For much of this time the so-called free press in the UK has been anything but. The pattern of UK mass media ownership has been dominated by a handful of aristocrats or industrial billionaires whose financial interests will always be best served by the Conservatives. Military adventurism; the healthy fecundity of the House of Windsor and the glories of empire are all deployed to keep working-class people regularly voting against their best interests.

And when there’s a whiff of anything radical coming down the line from an upstart Labour prince proclaiming alarming concepts such as common ownership or equitable distribution they’re soon denounced as the spawn of Moscow.

Another difficulty which compels Labour always to fight with one hand tied behind its back is that any social improvements it makes in the lives of its natural supporters risks losing them in the folds of Conservatism. Modest prosperity in the form of home ownership, decent wages, fancy holidays, good schools and golf club membership, rather than elicit gratitude to the party that levelled them up, often drives them towards Conservatism in the belief that they’re the ones best equipped to, well … conserve those gains.
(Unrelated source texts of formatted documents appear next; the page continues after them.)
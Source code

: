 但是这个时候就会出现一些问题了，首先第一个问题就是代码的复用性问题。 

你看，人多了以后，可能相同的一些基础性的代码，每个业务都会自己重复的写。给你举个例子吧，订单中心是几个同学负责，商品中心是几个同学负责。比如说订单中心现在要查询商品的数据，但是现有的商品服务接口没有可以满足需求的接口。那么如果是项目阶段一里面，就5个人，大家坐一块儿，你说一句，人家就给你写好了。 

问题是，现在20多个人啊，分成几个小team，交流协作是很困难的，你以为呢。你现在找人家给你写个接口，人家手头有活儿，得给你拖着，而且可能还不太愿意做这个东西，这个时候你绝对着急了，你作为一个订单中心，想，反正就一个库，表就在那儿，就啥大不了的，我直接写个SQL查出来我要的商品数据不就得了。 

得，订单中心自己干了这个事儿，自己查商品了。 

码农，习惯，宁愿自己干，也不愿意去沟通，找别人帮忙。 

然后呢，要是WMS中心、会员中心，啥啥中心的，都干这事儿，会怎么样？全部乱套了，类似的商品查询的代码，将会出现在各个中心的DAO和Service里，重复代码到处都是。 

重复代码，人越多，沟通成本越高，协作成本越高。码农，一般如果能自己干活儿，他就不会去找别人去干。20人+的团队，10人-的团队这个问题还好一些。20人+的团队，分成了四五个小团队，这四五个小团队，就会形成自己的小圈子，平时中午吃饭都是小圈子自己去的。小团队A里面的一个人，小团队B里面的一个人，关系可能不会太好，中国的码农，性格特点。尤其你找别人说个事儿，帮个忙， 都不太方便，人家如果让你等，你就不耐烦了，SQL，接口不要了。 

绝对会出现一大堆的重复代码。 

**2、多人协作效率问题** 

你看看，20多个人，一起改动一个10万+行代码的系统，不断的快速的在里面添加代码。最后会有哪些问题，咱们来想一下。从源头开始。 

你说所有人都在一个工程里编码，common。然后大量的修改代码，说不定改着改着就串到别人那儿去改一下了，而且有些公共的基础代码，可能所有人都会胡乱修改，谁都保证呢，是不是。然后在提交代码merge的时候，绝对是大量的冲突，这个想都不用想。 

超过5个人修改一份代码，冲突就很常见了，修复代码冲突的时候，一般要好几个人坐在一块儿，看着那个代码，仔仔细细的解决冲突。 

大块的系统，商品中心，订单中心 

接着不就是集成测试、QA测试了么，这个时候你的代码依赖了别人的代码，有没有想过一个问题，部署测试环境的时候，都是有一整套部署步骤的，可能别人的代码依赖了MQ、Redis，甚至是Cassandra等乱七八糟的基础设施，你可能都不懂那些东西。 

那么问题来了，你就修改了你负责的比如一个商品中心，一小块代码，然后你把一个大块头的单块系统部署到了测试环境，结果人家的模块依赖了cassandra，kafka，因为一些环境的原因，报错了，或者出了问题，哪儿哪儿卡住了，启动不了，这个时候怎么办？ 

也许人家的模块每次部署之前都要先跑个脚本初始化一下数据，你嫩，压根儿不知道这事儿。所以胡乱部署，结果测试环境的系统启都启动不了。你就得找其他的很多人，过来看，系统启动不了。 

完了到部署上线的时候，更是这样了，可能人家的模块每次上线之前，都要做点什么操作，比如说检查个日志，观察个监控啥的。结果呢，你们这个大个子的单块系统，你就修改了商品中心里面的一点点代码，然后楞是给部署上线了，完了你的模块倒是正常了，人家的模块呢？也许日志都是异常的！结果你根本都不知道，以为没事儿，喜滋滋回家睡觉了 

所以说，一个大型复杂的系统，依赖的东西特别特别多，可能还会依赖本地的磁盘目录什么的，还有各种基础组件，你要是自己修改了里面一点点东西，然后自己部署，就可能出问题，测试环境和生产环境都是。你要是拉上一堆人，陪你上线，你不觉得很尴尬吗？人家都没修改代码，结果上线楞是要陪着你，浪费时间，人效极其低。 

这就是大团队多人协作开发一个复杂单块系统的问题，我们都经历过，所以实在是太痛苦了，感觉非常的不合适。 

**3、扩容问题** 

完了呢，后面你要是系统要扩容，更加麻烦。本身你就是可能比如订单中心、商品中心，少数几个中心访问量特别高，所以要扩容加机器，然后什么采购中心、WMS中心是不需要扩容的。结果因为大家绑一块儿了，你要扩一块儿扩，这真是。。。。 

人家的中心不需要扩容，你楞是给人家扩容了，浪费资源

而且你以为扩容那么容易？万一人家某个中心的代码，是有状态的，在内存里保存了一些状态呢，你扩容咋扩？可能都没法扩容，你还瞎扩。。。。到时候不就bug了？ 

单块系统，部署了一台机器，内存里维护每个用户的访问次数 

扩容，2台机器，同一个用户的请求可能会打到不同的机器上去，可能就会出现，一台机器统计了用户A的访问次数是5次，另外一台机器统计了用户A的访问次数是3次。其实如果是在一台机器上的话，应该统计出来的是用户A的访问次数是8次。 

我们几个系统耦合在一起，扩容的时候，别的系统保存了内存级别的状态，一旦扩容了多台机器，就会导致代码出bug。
Of all the books and treatises issuing from the centenary of the first Labour Government few will match David Torrance’s splendid new work, The Wild Men. Its title is inspired by the nickname given to those pioneer Labour grandees by a political establishment still reeling from the shock of it. I’ll discuss this book in greater detail with the author at a later date, but his essay yesterday in UnHerd serves as an effective introduction.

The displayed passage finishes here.